Estimation using a Single Machine Learner
The simplest double/debiased machine learning estimator for the
causal effect of 401k participation on financial assets considers a
single machine learner to (nonparametrically) control for individual
characteristics. We consider gradient boosting in the code snippet below
(see ?ddml_plm
and ?mdl_xgboost
for
details).
A comparison with a simple multiple linear regression estimate indicates a difference in the point estimates of about one standard deviation, suggesting that there are at least some non-linearities present in the data.
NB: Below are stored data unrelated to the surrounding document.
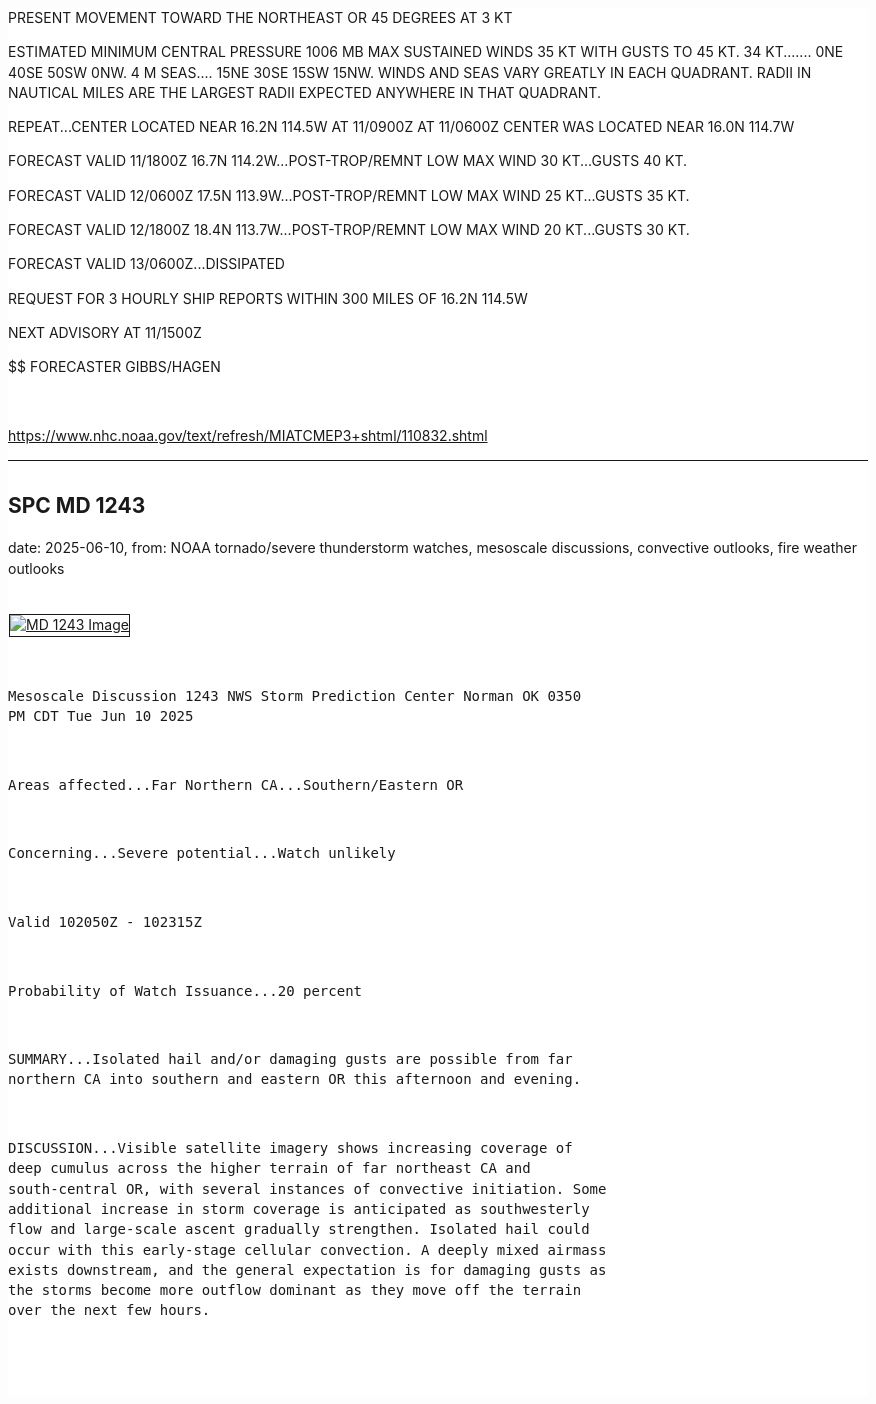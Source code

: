 PRESENT MOVEMENT TOWARD THE NORTHEAST OR  45 DEGREES AT   3 KT
 
ESTIMATED MINIMUM CENTRAL PRESSURE 1006 MB
MAX SUSTAINED WINDS  35 KT WITH GUSTS TO  45 KT.
34 KT.......  0NE  40SE  50SW   0NW.
4 M SEAS.... 15NE  30SE  15SW  15NW.
WINDS AND SEAS VARY GREATLY IN EACH QUADRANT.  RADII IN NAUTICAL
MILES ARE THE LARGEST RADII EXPECTED ANYWHERE IN THAT QUADRANT.
 
REPEAT...CENTER LOCATED NEAR 16.2N 114.5W AT 11/0900Z
AT 11/0600Z CENTER WAS LOCATED NEAR 16.0N 114.7W
 
FORECAST VALID 11/1800Z 16.7N 114.2W...POST-TROP/REMNT LOW
MAX WIND  30 KT...GUSTS  40 KT.
 
FORECAST VALID 12/0600Z 17.5N 113.9W...POST-TROP/REMNT LOW
MAX WIND  25 KT...GUSTS  35 KT.
 
FORECAST VALID 12/1800Z 18.4N 113.7W...POST-TROP/REMNT LOW
MAX WIND  20 KT...GUSTS  30 KT.
 
FORECAST VALID 13/0600Z...DISSIPATED
 
REQUEST FOR 3 HOURLY SHIP REPORTS WITHIN 300 MILES OF 16.2N 114.5W
 
NEXT ADVISORY AT 11/1500Z
 
$$
FORECASTER GIBBS/HAGEN</pre> 

<br> 

<https://www.nhc.noaa.gov/text/refresh/MIATCMEP3+shtml/110832.shtml>

---

## SPC MD 1243

date: 2025-06-10, from: NOAA tornado/severe thunderstorm watches, mesoscale discussions, convective outlooks, fire weather outlooks

<br /><a href="https://www.spc.noaa.gov/products/md/md1243.html"><img src="https://www.spc.noaa.gov/products/md/mcd1243.png" border="1" alt="MD 1243 Image" hspace="1" vspace="1" width="815" height="611" align="center" /></a><pre>

Mesoscale Discussion 1243
NWS Storm Prediction Center Norman OK
0350 PM CDT Tue Jun 10 2025

Areas affected...Far Northern CA...Southern/Eastern OR

Concerning...Severe potential...Watch unlikely 

Valid 102050Z - 102315Z

Probability of Watch Issuance...20 percent

SUMMARY...Isolated hail and/or damaging gusts are possible from far
northern CA into southern and eastern OR this afternoon and evening.

DISCUSSION...Visible satellite imagery shows increasing coverage of
deep cumulus across the higher terrain of far northeast CA and
south-central OR, with several instances of convective initiation.
Some additional increase in storm coverage is anticipated as
southwesterly flow and large-scale ascent gradually strengthen.
Isolated hail could occur with this early-stage cellular convection.
A deeply mixed airmass exists downstream, and the general
expectation is for damaging gusts as the storms become more outflow
dominant as they move off the terrain over the next few hours.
# PLM with gradient boosting
xgboost_fit <- ddml_plm(y = y, D = D, X = X,
learners = list(what = mdl_xgboost,
args = list(nrounds = 300)),
sample_folds = 10,
silent = T)
summary(xgboost_fit)
#> PLM estimation results:
#>
#> , , single base learner
#>
#> Estimate Std. Error t value Pr(>|t|)
#> (Intercept) -224 626 -0.357 7.21e-01
#> D_r 13916 1604 8.678 4.03e-18
# Comparison to multiple linear regression
lm_fit <- lm(y ~ D + X)
summary(lm_fit)
#> Estimate Std. Error t value Pr(>|t|)
#> 1.160089e+04 1.345117e+03 8.624444e+00 7.428141e-18
Estimation using Multiple Machine Learners
Instead of considering just a single – and possibly ill-tuned –
machine learner to control for covariates, it is often helpful to
combine a diverse set of learners. The code snippet below considers a
set of six learners (see ?ols
, ?mdl_glmnet
,
?mdl_ranger
for details). The learners are combined to
minimize out-of-sample mean square prediction error in the reduced form
of the outcome and the endogenous variable on the controls,
respectively. To reduce the computational burden, we consider
short-stacking (see also vignette("stacking")
).
The estimate is nearly identical to the estimate using just gradient boosting.
# Specify set of learners
learners <- list(list(fun = ols),
list(fun = mdl_glmnet),
list(fun = mdl_ranger,
args = list(num.trees = 250,
max.depth = 4)),
list(fun = mdl_ranger,
args = list(num.trees = 250,
max.depth = 12)),
list(fun = mdl_xgboost,
args = list(nrounds = 100)),
list(fun = mdl_xgboost,
args = list(nrounds = 300)))
# PLM with short-stacking
stacking_fit <- ddml_plm(y = y, D = D, X = X,
learners = learners,
ensemble_type = "nnls",
sample_folds = 10,
shortstack = T,
silent = T)
summary(stacking_fit)
#> PLM estimation results:
#>
#> , , nnls
#>
#> Estimate Std. Error t value Pr(>|t|)
#> (Intercept) -1627 538 -3.03 2.48e-03
#> D_r 13636 1526 8.94 4.04e-19
To better understand which machine learners contribute to the final estimate, we can take a look at the assigned stacking weights. Each row corresponds to a base-learner (in chronological order) while the columns indicate the corresponding reduced form. The weights show that the two random forest estimators contribute the most in both reduced forms, followed by the lasso estimator. Neither gradient boosting nor linear regression are assigned substantial weight.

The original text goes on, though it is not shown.